The city has come under fire for not having enough cash reserves, ending the year with only R681 million in the bank, a cover of only three days, compared with National Treasury's requirement that municipalities have three months' worth of revenue in the bank.
The situation was blamed on the municipality's billing crisis, which affected about 65 000 of its more than a million accountholders. The crisis was the result of post-implementation issues with project Phakama, and its moves to an integrated SAP billing system.
As a result of the billing issue, the city has battled to collect payments as residents query bills. Democratic Alliance shadow finance MMC Patrick Atkinson has said the city is making progress in overdue arrear amounts after having previously only achieving an 88% rate.
Future outlook
Fitch understands the spike in money owed to the city, from R11 billion in 2010 to more than R15 billion in 2011, was because bills spilled over into the next year “following the implementation of a new integrated accounting system”.
The rating company notes the city is reviewing its 2012 to 2014 budget, and says a R4 billion projected surplus by 2014 is realistic. However, the weaker economic environment could place pressure on improving cash flows, says Fitch.

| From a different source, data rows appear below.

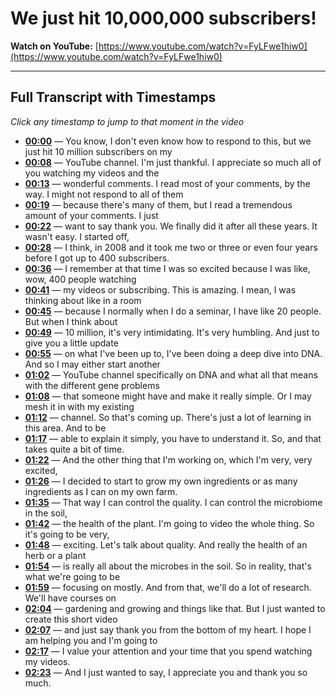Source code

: # We just hit 10,000,000 subscribers!

**Watch on YouTube:** [https://www.youtube.com/watch?v=FyLFwe1hiw0](https://www.youtube.com/watch?v=FyLFwe1hiw0)

---

## Full Transcript with Timestamps

*Click any timestamp to jump to that moment in the video*

- **[00:00](https://www.youtube.com/watch?v=FyLFwe1hiw0&t=0s)** — You know, I don't even know how to respond to this, but we just hit 10 million subscribers on my
- **[00:08](https://www.youtube.com/watch?v=FyLFwe1hiw0&t=8s)** — YouTube channel. I'm just thankful. I appreciate so much all of you watching my videos and the
- **[00:13](https://www.youtube.com/watch?v=FyLFwe1hiw0&t=13s)** — wonderful comments. I read most of your comments, by the way. I might not respond to all of them
- **[00:19](https://www.youtube.com/watch?v=FyLFwe1hiw0&t=19s)** — because there's many of them, but I read a tremendous amount of your comments. I just
- **[00:22](https://www.youtube.com/watch?v=FyLFwe1hiw0&t=22s)** — want to say thank you. We finally did it after all these years. It wasn't easy. I started off,
- **[00:28](https://www.youtube.com/watch?v=FyLFwe1hiw0&t=28s)** — I think, in 2008 and it took me two or three or even four years before I got up to 400 subscribers.
- **[00:36](https://www.youtube.com/watch?v=FyLFwe1hiw0&t=36s)** — I remember at that time I was so excited because I was like, wow, 400 people watching
- **[00:41](https://www.youtube.com/watch?v=FyLFwe1hiw0&t=41s)** — my videos or subscribing. This is amazing. I mean, I was thinking about like in a room
- **[00:45](https://www.youtube.com/watch?v=FyLFwe1hiw0&t=45s)** — because I normally when I do a seminar, I have like 20 people. But when I think about
- **[00:49](https://www.youtube.com/watch?v=FyLFwe1hiw0&t=49s)** — 10 million, it's very intimidating. It's very humbling. And just to give you a little update
- **[00:55](https://www.youtube.com/watch?v=FyLFwe1hiw0&t=55s)** — on what I've been up to, I've been doing a deep dive into DNA. And so I may either start another
- **[01:02](https://www.youtube.com/watch?v=FyLFwe1hiw0&t=62s)** — YouTube channel specifically on DNA and what all that means with the different gene problems
- **[01:08](https://www.youtube.com/watch?v=FyLFwe1hiw0&t=68s)** — that someone might have and make it really simple. Or I may mesh it in with my existing
- **[01:12](https://www.youtube.com/watch?v=FyLFwe1hiw0&t=72s)** — channel. So that's coming up. There's just a lot of learning in this area. And to be
- **[01:17](https://www.youtube.com/watch?v=FyLFwe1hiw0&t=77s)** — able to explain it simply, you have to understand it. So, and that takes quite a bit of time.
- **[01:22](https://www.youtube.com/watch?v=FyLFwe1hiw0&t=82s)** — And the other thing that I'm working on, which I'm very, very excited,
- **[01:26](https://www.youtube.com/watch?v=FyLFwe1hiw0&t=86s)** — I decided to start to grow my own ingredients or as many ingredients as I can on my own farm.
- **[01:35](https://www.youtube.com/watch?v=FyLFwe1hiw0&t=95s)** — That way I can control the quality. I can control the microbiome in the soil,
- **[01:42](https://www.youtube.com/watch?v=FyLFwe1hiw0&t=102s)** — the health of the plant. I'm going to video the whole thing. So it's going to be very,
- **[01:48](https://www.youtube.com/watch?v=FyLFwe1hiw0&t=108s)** — exciting. Let's talk about quality. And really the health of an herb or a plant
- **[01:54](https://www.youtube.com/watch?v=FyLFwe1hiw0&t=114s)** — is really all about the microbes in the soil. So in reality, that's what we're going to be
- **[01:59](https://www.youtube.com/watch?v=FyLFwe1hiw0&t=119s)** — focusing on mostly. And from that, we'll do a lot of research. We'll have courses on
- **[02:04](https://www.youtube.com/watch?v=FyLFwe1hiw0&t=124s)** — gardening and growing and things like that. But I just wanted to create this short video
- **[02:07](https://www.youtube.com/watch?v=FyLFwe1hiw0&t=127s)** — and just say thank you from the bottom of my heart. I hope I am helping you and I'm going to
- **[02:17](https://www.youtube.com/watch?v=FyLFwe1hiw0&t=137s)** — I value your attention and your time that you spend watching my videos.
- **[02:23](https://www.youtube.com/watch?v=FyLFwe1hiw0&t=143s)** — And I just wanted to say, I appreciate you and thank you so much.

Fitch expects the balance of cash and other short-term financial assets to strengthen to about R1.5 billion. Receivables should remain at around R7 billion, roughly balancing out the level of payables, and strengthening the overall liquidity position, says Fitch.
Chuffed city
The city says the affirmation “reflects a confidence in the administration's capacity to manage the financial affairs of SA's largest city”.
City manager Trevor Fowler says the city notes the concerns raised about tax and fee collection rates, but is confident the consolidation of the new systems in its revenue department is yielding a positive trend.
Fowler notes that Fitch has indicated an operating margin improving towards 15%, and a debt-to-current balance strengthening below five years could lead to a future upgrade in the ratings.
The Fitch report makes positive remarks on the city's progress in consolidating its capital budget. With investment declining to pre-2010 Fifa World Cup levels of R4 billion, Johannesburg has posted its second consecutive year of overall balanced budget, according to Fitch's calculations, says the city in a statement.
Member of the Mayoral Committee councillor Geoff Makhubo adds: “The report confirms that Johannesburg's finances are in a healthy state, despite the impact of the global recession. This confidence is also reflected in the decisions of fund managers in the private sector who have, in the past year, participated in the municipal bonds issued by the city.”